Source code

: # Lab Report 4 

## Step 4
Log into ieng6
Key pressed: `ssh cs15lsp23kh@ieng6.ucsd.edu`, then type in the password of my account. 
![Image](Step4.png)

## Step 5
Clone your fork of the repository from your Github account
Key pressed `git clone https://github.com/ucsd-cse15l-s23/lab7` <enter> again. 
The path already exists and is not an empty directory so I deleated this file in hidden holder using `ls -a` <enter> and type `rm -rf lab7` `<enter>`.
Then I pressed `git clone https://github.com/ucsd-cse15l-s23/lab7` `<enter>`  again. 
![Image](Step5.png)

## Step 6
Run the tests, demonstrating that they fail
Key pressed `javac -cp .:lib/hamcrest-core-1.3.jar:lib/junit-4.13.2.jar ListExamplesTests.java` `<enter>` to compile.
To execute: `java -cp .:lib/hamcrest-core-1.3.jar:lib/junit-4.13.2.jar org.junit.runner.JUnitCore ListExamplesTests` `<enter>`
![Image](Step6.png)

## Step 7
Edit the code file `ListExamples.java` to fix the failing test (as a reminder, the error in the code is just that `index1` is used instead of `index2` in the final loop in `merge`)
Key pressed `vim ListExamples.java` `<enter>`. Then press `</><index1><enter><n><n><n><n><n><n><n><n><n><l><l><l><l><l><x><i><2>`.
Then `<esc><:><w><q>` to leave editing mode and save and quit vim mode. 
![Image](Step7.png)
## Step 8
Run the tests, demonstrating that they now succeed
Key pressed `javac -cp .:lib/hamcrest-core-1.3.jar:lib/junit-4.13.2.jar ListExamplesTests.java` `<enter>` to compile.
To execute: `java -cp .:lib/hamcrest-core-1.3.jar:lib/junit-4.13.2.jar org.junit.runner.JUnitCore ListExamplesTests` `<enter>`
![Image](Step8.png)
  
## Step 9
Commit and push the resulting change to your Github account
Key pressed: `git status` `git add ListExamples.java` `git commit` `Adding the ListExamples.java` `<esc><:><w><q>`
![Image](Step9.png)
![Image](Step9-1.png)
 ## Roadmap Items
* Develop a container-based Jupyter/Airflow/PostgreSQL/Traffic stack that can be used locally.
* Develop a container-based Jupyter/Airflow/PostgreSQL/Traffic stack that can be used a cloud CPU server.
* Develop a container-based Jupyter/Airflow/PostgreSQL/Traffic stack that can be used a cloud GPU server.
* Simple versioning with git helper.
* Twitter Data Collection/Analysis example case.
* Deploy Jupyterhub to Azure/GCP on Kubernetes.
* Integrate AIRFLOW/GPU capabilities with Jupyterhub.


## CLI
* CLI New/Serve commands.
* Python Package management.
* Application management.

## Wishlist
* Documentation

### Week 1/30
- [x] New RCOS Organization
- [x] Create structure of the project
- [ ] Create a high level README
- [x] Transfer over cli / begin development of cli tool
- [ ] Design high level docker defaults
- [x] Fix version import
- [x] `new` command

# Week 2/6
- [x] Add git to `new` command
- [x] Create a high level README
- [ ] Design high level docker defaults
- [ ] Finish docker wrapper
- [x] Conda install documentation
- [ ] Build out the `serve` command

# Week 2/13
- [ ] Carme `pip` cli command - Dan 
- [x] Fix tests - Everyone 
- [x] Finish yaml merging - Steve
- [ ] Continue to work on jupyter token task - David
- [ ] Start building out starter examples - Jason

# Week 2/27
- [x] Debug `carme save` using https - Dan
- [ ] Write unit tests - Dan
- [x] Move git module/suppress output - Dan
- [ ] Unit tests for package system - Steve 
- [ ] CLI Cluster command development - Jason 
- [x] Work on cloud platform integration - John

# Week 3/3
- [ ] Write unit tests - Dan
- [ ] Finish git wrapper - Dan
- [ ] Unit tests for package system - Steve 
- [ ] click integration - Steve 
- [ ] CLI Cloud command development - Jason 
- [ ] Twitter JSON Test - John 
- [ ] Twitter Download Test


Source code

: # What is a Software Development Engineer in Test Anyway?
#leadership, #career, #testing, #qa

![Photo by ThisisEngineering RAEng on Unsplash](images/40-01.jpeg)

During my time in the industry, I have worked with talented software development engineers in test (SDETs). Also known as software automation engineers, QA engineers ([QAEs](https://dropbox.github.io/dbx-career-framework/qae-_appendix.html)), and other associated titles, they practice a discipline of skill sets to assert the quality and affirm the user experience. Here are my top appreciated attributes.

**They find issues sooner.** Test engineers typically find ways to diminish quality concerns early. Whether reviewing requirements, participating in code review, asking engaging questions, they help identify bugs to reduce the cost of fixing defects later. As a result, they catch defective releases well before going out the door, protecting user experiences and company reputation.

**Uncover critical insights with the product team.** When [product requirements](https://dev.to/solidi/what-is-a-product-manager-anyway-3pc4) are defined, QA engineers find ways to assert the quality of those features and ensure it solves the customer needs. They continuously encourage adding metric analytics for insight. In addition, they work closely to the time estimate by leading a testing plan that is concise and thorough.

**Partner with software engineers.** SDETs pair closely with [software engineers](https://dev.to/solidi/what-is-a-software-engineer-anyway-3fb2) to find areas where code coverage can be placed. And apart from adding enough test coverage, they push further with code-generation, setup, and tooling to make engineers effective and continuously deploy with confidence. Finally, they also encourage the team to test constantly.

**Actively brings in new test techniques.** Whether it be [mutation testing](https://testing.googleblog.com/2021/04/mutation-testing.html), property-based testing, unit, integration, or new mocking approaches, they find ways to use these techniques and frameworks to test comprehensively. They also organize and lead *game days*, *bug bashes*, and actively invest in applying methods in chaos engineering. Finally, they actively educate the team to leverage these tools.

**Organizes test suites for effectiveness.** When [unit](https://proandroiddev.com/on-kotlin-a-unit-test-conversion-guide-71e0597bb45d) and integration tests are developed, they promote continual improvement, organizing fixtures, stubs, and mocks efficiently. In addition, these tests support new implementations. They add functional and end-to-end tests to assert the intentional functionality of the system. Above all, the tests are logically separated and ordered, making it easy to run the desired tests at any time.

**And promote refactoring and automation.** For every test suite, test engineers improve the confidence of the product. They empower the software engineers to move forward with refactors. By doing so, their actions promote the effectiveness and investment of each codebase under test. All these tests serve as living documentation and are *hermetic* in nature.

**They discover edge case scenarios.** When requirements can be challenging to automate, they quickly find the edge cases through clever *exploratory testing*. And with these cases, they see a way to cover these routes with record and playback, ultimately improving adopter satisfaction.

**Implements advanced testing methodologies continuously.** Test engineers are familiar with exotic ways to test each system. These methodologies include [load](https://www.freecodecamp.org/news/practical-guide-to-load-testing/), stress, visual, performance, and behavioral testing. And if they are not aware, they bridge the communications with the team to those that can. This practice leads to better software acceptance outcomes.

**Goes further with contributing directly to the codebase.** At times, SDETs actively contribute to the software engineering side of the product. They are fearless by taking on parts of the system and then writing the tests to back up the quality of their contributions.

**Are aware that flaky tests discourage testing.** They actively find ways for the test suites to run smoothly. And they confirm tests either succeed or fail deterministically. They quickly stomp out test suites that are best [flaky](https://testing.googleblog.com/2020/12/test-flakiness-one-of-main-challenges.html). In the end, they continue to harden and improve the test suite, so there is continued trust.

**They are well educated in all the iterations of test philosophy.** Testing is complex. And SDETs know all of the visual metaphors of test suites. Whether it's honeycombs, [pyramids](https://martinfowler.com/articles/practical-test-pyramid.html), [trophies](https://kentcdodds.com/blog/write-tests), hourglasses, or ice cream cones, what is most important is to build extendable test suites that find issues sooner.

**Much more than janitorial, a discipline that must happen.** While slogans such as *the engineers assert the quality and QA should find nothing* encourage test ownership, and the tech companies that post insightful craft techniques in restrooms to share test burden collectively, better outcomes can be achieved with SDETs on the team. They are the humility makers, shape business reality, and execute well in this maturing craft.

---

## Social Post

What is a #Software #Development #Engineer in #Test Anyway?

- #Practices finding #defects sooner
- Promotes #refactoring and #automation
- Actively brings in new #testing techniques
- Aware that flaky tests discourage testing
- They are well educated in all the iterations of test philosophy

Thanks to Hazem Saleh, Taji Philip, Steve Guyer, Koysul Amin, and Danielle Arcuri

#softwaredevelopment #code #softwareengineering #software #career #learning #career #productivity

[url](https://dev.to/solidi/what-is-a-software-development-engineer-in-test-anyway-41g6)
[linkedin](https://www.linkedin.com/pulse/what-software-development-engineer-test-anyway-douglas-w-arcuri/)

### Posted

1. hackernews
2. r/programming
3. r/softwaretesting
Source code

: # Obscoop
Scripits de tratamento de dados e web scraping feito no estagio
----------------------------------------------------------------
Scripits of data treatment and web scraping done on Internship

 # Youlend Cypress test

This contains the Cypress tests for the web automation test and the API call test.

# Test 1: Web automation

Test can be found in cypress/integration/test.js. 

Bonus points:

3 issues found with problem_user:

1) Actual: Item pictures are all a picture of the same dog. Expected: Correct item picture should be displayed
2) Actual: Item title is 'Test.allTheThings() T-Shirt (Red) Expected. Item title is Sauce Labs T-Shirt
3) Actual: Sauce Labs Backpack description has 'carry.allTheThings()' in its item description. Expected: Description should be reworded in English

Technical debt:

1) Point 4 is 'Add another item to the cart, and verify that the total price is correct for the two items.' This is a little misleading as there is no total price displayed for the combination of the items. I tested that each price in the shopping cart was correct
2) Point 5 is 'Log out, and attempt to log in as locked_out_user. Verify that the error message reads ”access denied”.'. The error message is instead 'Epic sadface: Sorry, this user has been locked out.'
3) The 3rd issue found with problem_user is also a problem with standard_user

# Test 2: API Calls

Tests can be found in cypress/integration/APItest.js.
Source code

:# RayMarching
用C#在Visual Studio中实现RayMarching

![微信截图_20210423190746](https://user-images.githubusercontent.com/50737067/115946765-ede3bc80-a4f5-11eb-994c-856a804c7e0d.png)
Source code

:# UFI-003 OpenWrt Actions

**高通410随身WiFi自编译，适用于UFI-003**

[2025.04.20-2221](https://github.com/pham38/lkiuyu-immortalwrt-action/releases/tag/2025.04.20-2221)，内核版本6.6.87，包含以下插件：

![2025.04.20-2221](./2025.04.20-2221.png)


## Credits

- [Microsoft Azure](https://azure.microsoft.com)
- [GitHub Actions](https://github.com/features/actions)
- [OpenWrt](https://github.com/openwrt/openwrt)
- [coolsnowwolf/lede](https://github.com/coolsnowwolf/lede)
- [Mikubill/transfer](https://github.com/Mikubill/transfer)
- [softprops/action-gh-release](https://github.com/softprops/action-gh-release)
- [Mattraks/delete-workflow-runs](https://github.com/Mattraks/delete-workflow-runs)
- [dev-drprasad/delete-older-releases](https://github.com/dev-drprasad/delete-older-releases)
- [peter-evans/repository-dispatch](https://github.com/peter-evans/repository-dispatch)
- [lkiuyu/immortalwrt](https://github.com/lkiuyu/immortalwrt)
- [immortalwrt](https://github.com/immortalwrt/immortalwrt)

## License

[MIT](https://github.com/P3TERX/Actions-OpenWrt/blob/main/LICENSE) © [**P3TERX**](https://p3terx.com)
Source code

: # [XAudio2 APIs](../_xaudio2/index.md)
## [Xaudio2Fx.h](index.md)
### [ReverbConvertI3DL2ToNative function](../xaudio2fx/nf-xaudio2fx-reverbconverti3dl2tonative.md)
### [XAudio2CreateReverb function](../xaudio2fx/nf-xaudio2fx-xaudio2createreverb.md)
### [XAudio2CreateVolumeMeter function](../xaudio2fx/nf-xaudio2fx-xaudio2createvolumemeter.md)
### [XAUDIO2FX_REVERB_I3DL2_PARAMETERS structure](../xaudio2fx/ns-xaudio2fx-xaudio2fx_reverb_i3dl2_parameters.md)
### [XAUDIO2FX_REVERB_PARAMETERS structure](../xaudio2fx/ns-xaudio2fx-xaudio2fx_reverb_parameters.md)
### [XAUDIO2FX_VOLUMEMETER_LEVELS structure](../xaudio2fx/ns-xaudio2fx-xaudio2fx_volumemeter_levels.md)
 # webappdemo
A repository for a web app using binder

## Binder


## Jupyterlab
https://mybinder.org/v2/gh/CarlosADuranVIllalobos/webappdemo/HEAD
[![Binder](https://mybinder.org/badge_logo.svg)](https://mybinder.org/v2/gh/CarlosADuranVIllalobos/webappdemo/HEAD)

++++++++++

■ **What this task involves**:
Only the count belongs in your answer, so please work out how many lines of the data contain "succeed".

■ **Response to this exercise**:
2